[Stored data]
--- START ---

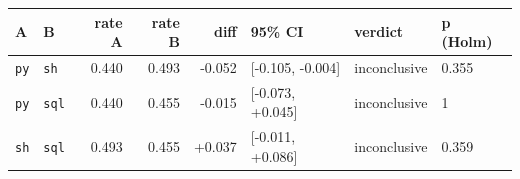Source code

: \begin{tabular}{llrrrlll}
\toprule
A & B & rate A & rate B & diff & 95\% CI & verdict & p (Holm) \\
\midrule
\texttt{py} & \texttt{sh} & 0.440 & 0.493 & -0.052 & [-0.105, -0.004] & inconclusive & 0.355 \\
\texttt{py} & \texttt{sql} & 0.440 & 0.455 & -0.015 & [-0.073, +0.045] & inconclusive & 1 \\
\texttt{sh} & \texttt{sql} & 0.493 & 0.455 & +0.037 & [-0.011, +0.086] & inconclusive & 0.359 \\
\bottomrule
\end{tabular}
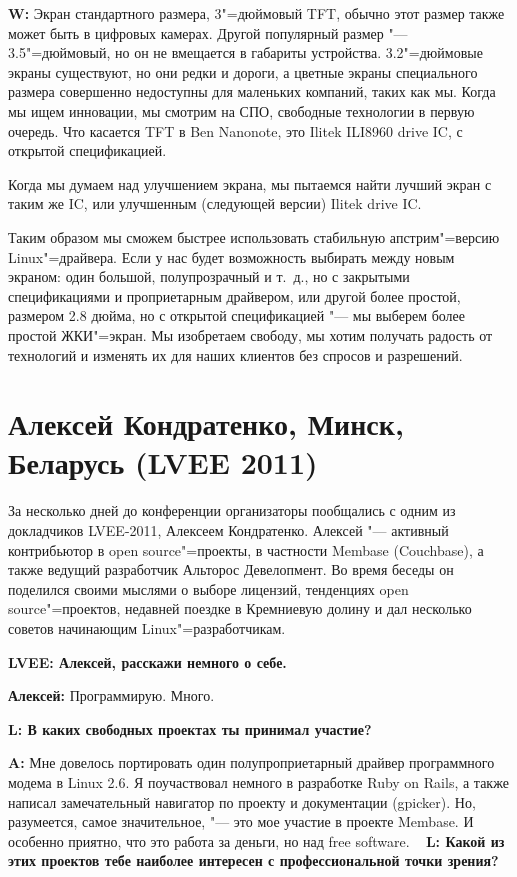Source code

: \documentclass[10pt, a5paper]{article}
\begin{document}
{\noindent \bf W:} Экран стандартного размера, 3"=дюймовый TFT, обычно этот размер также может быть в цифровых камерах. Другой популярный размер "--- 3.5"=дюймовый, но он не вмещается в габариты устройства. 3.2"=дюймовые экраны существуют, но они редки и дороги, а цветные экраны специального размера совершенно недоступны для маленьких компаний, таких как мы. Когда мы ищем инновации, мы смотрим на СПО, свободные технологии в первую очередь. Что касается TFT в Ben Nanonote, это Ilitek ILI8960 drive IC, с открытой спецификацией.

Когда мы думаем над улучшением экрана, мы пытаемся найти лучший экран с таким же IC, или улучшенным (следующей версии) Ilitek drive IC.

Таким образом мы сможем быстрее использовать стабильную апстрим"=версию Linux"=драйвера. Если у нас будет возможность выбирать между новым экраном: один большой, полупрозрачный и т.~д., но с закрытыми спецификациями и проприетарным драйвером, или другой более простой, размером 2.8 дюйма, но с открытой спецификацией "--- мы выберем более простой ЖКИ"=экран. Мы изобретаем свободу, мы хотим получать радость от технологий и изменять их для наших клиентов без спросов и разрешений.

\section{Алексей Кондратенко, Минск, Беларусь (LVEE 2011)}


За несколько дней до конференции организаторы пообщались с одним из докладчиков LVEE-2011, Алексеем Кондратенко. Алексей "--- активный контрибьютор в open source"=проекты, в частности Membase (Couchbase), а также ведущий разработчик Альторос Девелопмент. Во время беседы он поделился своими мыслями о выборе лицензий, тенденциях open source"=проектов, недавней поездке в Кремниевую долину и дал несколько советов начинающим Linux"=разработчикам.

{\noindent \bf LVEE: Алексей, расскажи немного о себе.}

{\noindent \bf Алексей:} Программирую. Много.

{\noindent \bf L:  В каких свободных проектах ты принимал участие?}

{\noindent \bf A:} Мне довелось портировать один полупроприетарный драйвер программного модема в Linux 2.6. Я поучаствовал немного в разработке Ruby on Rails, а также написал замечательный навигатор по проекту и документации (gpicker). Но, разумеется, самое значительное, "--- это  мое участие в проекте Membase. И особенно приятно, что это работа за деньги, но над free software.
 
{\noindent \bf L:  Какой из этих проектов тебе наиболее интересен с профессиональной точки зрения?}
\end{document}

--- END ---

TASK INSTRUCTIONS |
Take the line holding "В каких свободных" and the lines after it through the end of the entries. Retype them exactly and add nothing.

RESULT OF THE TASK |
{\noindent \bf L:  В каких свободных проектах ты принимал участие?}

{\noindent \bf A:} Мне довелось портировать один полупроприетарный драйвер программного модема в Linux 2.6. Я поучаствовал немного в разработке Ruby on Rails, а также написал замечательный навигатор по проекту и документации (gpicker). Но, разумеется, самое значительное, "--- это  мое участие в проекте Membase. И особенно приятно, что это работа за деньги, но над free software.
 
{\noindent \bf L:  Какой из этих проектов тебе наиболее интересен с профессиональной точки зрения?}
\end{document}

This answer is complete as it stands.